When Common Wisdom Has No Place at the Tarot Table
I am a very busy professional tarot reader. This means that, in any given week, I have a unique view into what is happening on the planet.
It’s amazing how often personal life events seem to trend. One week, many people I talk to, from all over the world, are dealing with bosses who bully them. The next week, it seems as if everyone is getting laid off. Some weeks, no one seems to be able to make a romantic connection. Other times, everyone is discussing wedding colors and guest lists.
That personal events are mirrored by so many people across the world in short time periods is evidence to me of planetary energies that affect us all, whether they be angelic influence, astrology, social media, or some combination thereof.
As a tarot reader, it is very important that I not let one person’s story influence someone else’s reading. Just because Stephanie, Martha and Ruth all met great guys this week doesn’t necessarily mean that Karen will be equally lucky. Whatever energy seems to be prevalent, each person remains unique and all things remain equally possible. When we step into the process of divination, it is those possibilities we seek, not the trends we identified earlier in the week.
The same thing is true with the history of particular clients. That I have been reading for some people for more than twenty years can be both a help and a hindrance as I try to keep readings fresh, relevant and accurate.
Because I know my longstanding clients well, I can point out patterns, celebrate growth and warn against repeated mistakes. At the same time, I have to be very careful to assume nothing based on my clients’ history. Just because Samantha’s last three husbands have been alcoholics does not mean that she couldn’t meet a decent social drinker in a bar and have a happy relationship with him.
Likewise, It’s a hazard for anyone who gives professional or dating advice to become stuck in idioms and common wisdom. I find part of my job is getting clients unstuck from oft-repeated beliefs and woke to all that can actually be true. I also find that many of my tarot-reading peers are equally stuck in old-school beliefs about jobs and relationships.
For instance, how often have your heard, thought or said the following things?
No one wants to hire older workers.
Once a cheater, always a cheater.
A man won’t respect a woman who makes the first move.
We all hear these sorts of common wisdom idioms. Sometimes, they are based in some sort of truth. However, these sorts of expressions and beliefs have little place at the tarot table.

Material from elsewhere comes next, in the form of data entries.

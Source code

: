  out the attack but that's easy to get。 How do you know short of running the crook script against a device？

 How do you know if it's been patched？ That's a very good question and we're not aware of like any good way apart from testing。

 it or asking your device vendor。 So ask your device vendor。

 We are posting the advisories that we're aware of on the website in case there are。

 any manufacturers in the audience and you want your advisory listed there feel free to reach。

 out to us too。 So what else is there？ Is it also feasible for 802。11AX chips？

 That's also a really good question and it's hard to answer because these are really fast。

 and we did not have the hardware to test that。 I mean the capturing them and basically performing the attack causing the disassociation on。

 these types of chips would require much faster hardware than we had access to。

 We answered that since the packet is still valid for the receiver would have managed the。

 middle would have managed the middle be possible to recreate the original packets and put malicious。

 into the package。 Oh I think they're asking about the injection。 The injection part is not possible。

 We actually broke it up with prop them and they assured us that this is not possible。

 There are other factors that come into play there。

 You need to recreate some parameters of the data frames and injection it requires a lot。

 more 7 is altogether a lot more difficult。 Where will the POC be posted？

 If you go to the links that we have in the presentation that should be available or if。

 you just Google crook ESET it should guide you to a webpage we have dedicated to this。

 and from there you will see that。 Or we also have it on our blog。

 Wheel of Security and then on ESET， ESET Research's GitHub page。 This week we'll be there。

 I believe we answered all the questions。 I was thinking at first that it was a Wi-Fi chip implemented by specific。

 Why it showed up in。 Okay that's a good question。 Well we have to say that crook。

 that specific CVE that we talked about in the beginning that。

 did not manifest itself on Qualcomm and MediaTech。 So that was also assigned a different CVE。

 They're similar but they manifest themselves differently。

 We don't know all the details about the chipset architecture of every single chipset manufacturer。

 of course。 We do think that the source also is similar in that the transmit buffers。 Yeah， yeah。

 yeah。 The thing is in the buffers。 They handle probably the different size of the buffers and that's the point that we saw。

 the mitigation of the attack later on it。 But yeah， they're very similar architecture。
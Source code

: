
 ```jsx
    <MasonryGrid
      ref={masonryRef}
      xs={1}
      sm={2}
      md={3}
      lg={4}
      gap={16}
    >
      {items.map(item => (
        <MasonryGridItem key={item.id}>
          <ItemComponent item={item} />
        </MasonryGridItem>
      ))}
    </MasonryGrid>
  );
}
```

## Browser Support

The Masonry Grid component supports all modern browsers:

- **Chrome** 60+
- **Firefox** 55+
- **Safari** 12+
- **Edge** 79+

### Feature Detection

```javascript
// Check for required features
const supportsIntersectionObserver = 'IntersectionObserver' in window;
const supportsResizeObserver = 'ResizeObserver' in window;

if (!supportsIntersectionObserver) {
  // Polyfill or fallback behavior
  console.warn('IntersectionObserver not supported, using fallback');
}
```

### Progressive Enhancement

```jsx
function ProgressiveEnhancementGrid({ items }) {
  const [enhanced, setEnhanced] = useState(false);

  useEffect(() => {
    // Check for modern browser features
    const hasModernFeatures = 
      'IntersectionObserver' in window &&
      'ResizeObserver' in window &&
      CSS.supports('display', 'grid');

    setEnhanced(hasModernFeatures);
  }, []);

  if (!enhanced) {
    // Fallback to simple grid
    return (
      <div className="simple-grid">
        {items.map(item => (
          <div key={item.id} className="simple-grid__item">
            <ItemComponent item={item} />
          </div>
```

It took me a long time to learn this hard truth.
When I first started my tarot career, a quarter-century ago (yikes!), I subscribed to some basic beliefs, including:
It is always right to leave an abusive relationship immediately.
A person with a history of substance abuse must be completely sober to be healthy.
A marriage requires love to be successful.
Sometimes, those beliefs would come out in readings, even when those beliefs might not have been completely supported by the cards.
Very quickly, I learned to temper and silence my own beliefs, and instead trust the process of intuition and interpretation that is tarot reading is.
The truth is, regardless of trends and commonalities, every person is unique, every situation is different, and every reading is unexampled.
Most importantly, every tarot client has the right to an actual reading, not a parroting of beliefs and assumptions.
When we tarot pros get together to talk shop, either in person or online, we often speak of specific cards and situations by saying “I always say ________ when I see this card.” Or, “In a situation like ________, I usually tell my clients ________.”
While it is necessary for us all to have some wisdom on tap in our memory banks, I think we need to avoid “always” or “usually” saying something in readings.
There is a place for favorite quotations and meaningful metaphors in a tarot reading, of course. When we find ourselves needing to explain a card or a concept to a client, sharing a nugget of conventional wisdom can help illustrate our point.
My own late mother often participates in readings this way. Sometimes something she used to say really works to drive home a concept.
The problem comes when we say something by rote or opinion, rather than as the oracles we are.
Marcus Katz and Tali Goodwin, in their brilliant “Secrets of the Waite-Smith Tarot”, say that “The oracular moment is sacrosanct”.
If there is one piece of wisdom we should always remember and repeat often, it is that.
The fact that cards have classic meanings but unique interpretations makes tarot teaching and learning a challenge.
We must learn, and teach others, to allow the cards to speak within that oracular moment, and we must be able to listen and convey their messages without filtering those messages through our own beliefs.
We do this best when we are open to the voice of the Universe, rather than bogged down with common wisdom and limiting beliefs.